Edition 11 - Health Operations Playbook - Confidence Comes Last


The 4 Cs of brave leadership

There is a myth in leadership that holds many good people back.

It is the idea that confidence comes first. That before we apply for the role, have the difficult conversation, lead the change, or step into something bigger, we should feel fully ready.

But that is rarely how growth works.

Most of us do not start with confidence.

We start with uncertainty.

We start with doubt.

We start with that uncomfortable feeling of not quite knowing whether we can do what is being asked of us.

And yet, when I look back on the moments that have shaped me most, and the leaders I admire most, the pattern is usually the same:

Commitment. Courage. Capability. Confidence.

The four Cs.

This is the framework I heard recently in a podcast but in an entrepreneurial context, but it resonated so powerfully with me and to our world of operational leadership.
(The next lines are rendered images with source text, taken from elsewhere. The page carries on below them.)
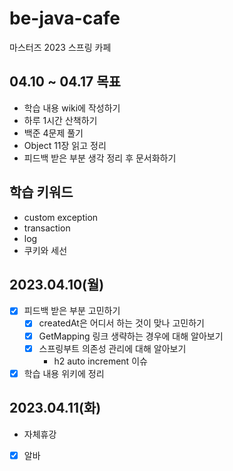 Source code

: # be-java-cafe
마스터즈 2023 스프링 카페

## 04.10 ~ 04.17 목표
- 학습 내용 wiki에 작성하기
- 하루 1시간 산책하기
- 백준 4문제 풀기
- Object 11장 읽고 정리
- 피드백 받은 부분 생각 정리 후 문서화하기

## 학습 키워드
- custom exception
- transaction
- log
- 쿠키와 세선

## 2023.04.10(월)
- [x] 피드백 받은 부분 고민하기
  - [x] createdAt은 어디서 하는 것이 맞나 고민하기
  - [x] GetMapping 링크 생략하는 경우에 대해 알아보기
  - [x] 스프링부트 의존성 관리에 대해 알아보기
    - h2 auto increment 이슈
- [x] 학습 내용 위키에 정리

## 2023.04.11(화)
- 자체휴강
- [x] 알바
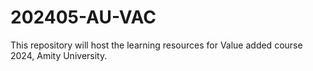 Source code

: # 202405-AU-VAC
This repository will host the learning resources for Value added course 2024, Amity University.
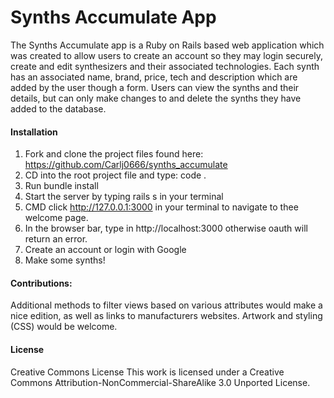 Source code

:# Synths Accumulate App
The Synths Accumulate app is a Ruby on Rails based web application which was created to allow users to create an account so they may login securely, create and edit synthesizers and their associated technologies. Each synth has an associated name, brand, price, tech and description which are added by the user though a form. Users can view the synths and their details, but can only make changes to and delete the synths they have added to the database. 

#### Installation
1) Fork and clone the project files found here: https://github.com/Carlj0666/synths_accumulate
2) CD into the root project file and type: code .
3) Run bundle install
4) Start the server by typing rails s in your terminal
5) CMD click http://127.0.0.1:3000 in your terminal to navigate to thee welcome page.
6) In the browser bar, type in http://localhost:3000 otherwise oauth will return an error.
7) Create an account or login with Google
8) Make some synths!

#### Contributions:
Additional methods to filter views based on various attributes would make a nice edition, as well as links to manufacturers websites. Artwork and styling (CSS) would be welcome.

#### License
Creative Commons License
This work is licensed under a Creative Commons Attribution-NonCommercial-ShareAlike 3.0 Unported License.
Because in our world, we are often asked to step into things before we feel fully equipped. A bigger role. A tougher conversation. A project. A room full of senior stakeholders. A change process that feels messy and uncertain.
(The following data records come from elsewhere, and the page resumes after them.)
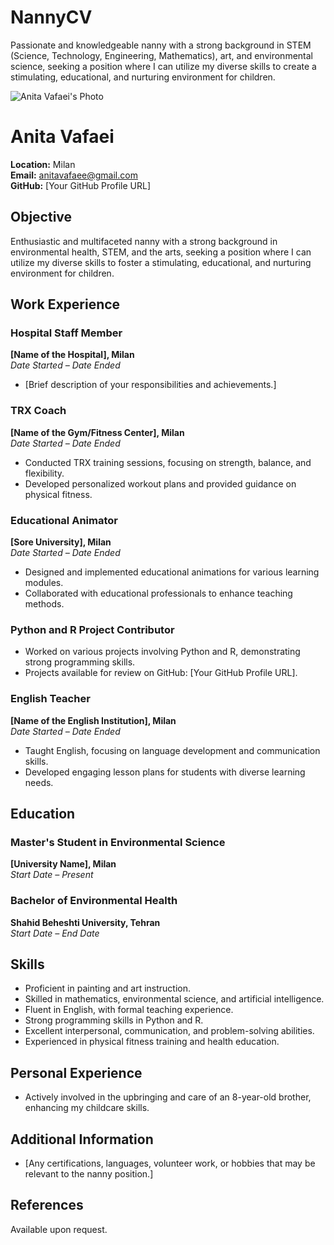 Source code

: # NannyCV
Passionate and knowledgeable nanny with a strong background in STEM (Science, Technology, Engineering, Mathematics), art, and environmental science, seeking a position where I can utilize my diverse skills to create a stimulating, educational, and nurturing environment for children.

![Anita Vafaei's Photo](URL_of_Your_Photo)

# Anita Vafaei
**Location:** Milan  
**Email:** anitavafaee@gmail.com  
**GitHub:** [Your GitHub Profile URL]

## Objective
Enthusiastic and multifaceted nanny with a strong background in environmental health, STEM, and the arts, seeking a position where I can utilize my diverse skills to foster a stimulating, educational, and nurturing environment for children.

## Work Experience

### Hospital Staff Member
**[Name of the Hospital], Milan**  
*Date Started – Date Ended*
- [Brief description of your responsibilities and achievements.]

### TRX Coach
**[Name of the Gym/Fitness Center], Milan**  
*Date Started – Date Ended*
- Conducted TRX training sessions, focusing on strength, balance, and flexibility.
- Developed personalized workout plans and provided guidance on physical fitness.

### Educational Animator
**[Sore University], Milan**  
*Date Started – Date Ended*
- Designed and implemented educational animations for various learning modules.
- Collaborated with educational professionals to enhance teaching methods.

### Python and R Project Contributor
- Worked on various projects involving Python and R, demonstrating strong programming skills.
- Projects available for review on GitHub: [Your GitHub Profile URL].

### English Teacher
**[Name of the English Institution], Milan**  
*Date Started – Date Ended*
- Taught English, focusing on language development and communication skills.
- Developed engaging lesson plans for students with diverse learning needs.

## Education

### Master's Student in Environmental Science
**[University Name], Milan**  
*Start Date – Present*

### Bachelor of Environmental Health
**Shahid Beheshti University, Tehran**  
*Start Date – End Date*

## Skills

- Proficient in painting and art instruction.
- Skilled in mathematics, environmental science, and artificial intelligence.
- Fluent in English, with formal teaching experience.
- Strong programming skills in Python and R.
- Excellent interpersonal, communication, and problem-solving abilities.
- Experienced in physical fitness training and health education.

## Personal Experience

- Actively involved in the upbringing and care of an 8-year-old brother, enhancing my childcare skills.

## Additional Information

- [Any certifications, languages, volunteer work, or hobbies that may be relevant to the nanny position.]

## References

Available upon request.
That is where this framework matters, when we don’t know what to expect, or if we can do it or how it will ned up, the starting point is to commit and be courageous!! The rest follows…..

1. Commitment

Growth starts with a decision to commit.

You commit to the role.

You commit to the conversation.

You commit to learning what you do not yet know.

Without commitment, we stay stuck in hesitation, in doubt overthinking. We wait for the perfect time, the perfect level of readiness, or the perfect sense of certainty.

But often, the next level of leadership begins when we stop waiting and decide to step forward.

2. Courage

Once you commit, courage is what carries you through the fear.

Not the absence of fear.

Not confidence.

Just the willingness to move while feeling unsure.

Courage in leadership is often quiet.

It is speaking up when it matters.

Having the conversation you would rather avoid.

Taking responsibility for a problem.

Backing yourself before everything feels polished and perfect.

That is brave leadership.

3. Capability

This is where growth starts to become real.

When you do the thing you were worried about doing, you begin to build skill, judgment, and experience. You learn in motion. That ‘thing’ becomes more natural.

That is how you grow your capability.

Not from standing back.

Not from waiting.

But from stepping in, reflecting, adjusting, and doing it again and again until you know its right.

In operational leadership, this is how we become stronger. We build capability by leading through real situations, learning from them and doing it again, not by watching from the sidelines.

4. Confidence

With capability, confidence arrives.

Usually more slowly than we expect, but more solidly too.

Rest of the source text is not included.